## WHAT NEEDS TO BE DONE:
Among the entries, which lines carry the string "нелинейности"? Copy each of them.

## EXERCISE DATA:
=== Section Start ===
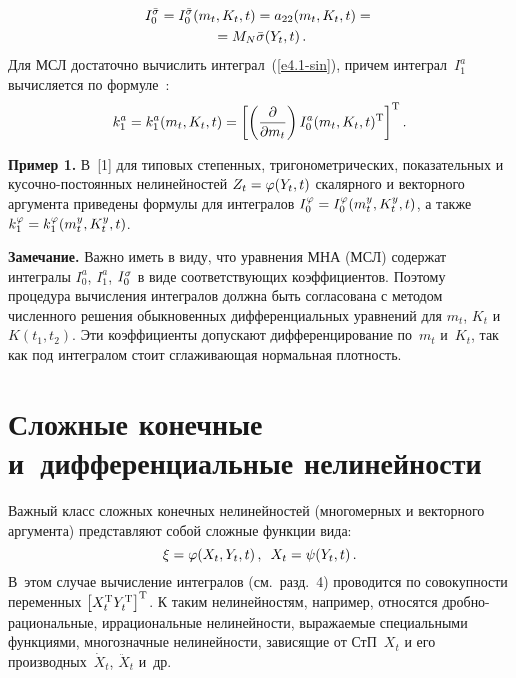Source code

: \begin{multicols}{2}
\vspace*{-12pt}

\noindent
\begin{multline}
I_0^{\bar {\sigma}} = I_0^{\bar {\sigma}} (m_t, K_t, t) = a_{22}(m_t, K_t, t) ={}\\
{}= M_N \bar {\sigma} (Y_t, t)\,.\label{e4.3-sin}
\end{multline}
Для МСЛ достаточно вычислить интеграл~(\ref{e4.1-sin}),
причем интеграл~$I_1^a$ вычисляется по формуле~\cite{2-sin, 3-sin, 4-sin}:
\begin{equation*}
k_1^a = k_1^a (m_t, K_t, t)=\lk \left( \fr{\prt}{\prt m_t}\right)
I_0^a (m_t, K_t, t)^{\mathrm{T}}\rk^{\mathrm{T}}. %
\end{equation*}

\medskip

\noindent
\textbf{Пример 1.} В~[1] для типовых степенных, тригоно\-мет\-ри\-че\-ских,
показательных и ку\-соч\-но-по\-сто\-ян\-ных нелинейностей $Z_t \hm=\vrp (Y_t, t)$
скалярного и векторного аргумента приведены формулы для интегралов
$I_0^\vrp \hm= I_0^\vrp (m_t^y, K_t^y, t)$, а также
$k_1^\vrp \hm= k_1^\vrp (m_t^y, K_t^y, t)$.

\medskip

\noindent
\textbf{Замечание.}
 Важно иметь в виду, что уравнения МНА (МСЛ) содержат интегралы
 $I_0^a$, $I_1^a$, $I_0^\sigma$ в виде соответствующих коэффициентов.
 Поэтому процедура вычисления интегралов должна быть согласована с
 методом численного решения обыкновенных дифференциальных уравнений для
 $m_t$, $K_t$ и $K(t_1, t_2)$. Эти коэффициенты допускают дифференцирование
 по~$m_t$ и~$K_t$, так как под интегралом стоит сглаживающая нормальная плотность.

\section{Сложные конечные и~дифференциальные нелинейности}

Важный класс сложных конечных нелинейностей (многомерных и векторного аргумента)
представляют собой сложные функции вида:
    \begin{equation*}
    \xi =\vrp (X_t, Y_t, t)\,,\enskip X_t =\psi (Y_t, t)\,. %
    \end{equation*}
В~этом случае вычисление интегралов (см.\ разд.~4) проводится по совокупности
переменных  $\left[ X_t^{\mathrm{T}} Y_t^{\mathrm{T}}\right]^{\mathrm{T}}$.
К таким нелинейностям, например, относятся дроб\-но-ра\-ци\-о\-наль\-ные,
иррациональные  нелинейности, выражаемые специальными функциями, многозначные
нелинейности, зависящие от СтП~$X_t$ и его производных~$\dot X_t$,  $\ddot X_t$
и~др.


\end{multicols}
=== Section End ===
## EXERCISE OUTPUT:
\section{Сложные конечные и~дифференциальные нелинейности}
иррациональные  нелинейности, выражаемые специальными функциями, многозначные
нелинейности, зависящие от СтП~$X_t$ и его производных~$\dot X_t$,  $\ddot X_t$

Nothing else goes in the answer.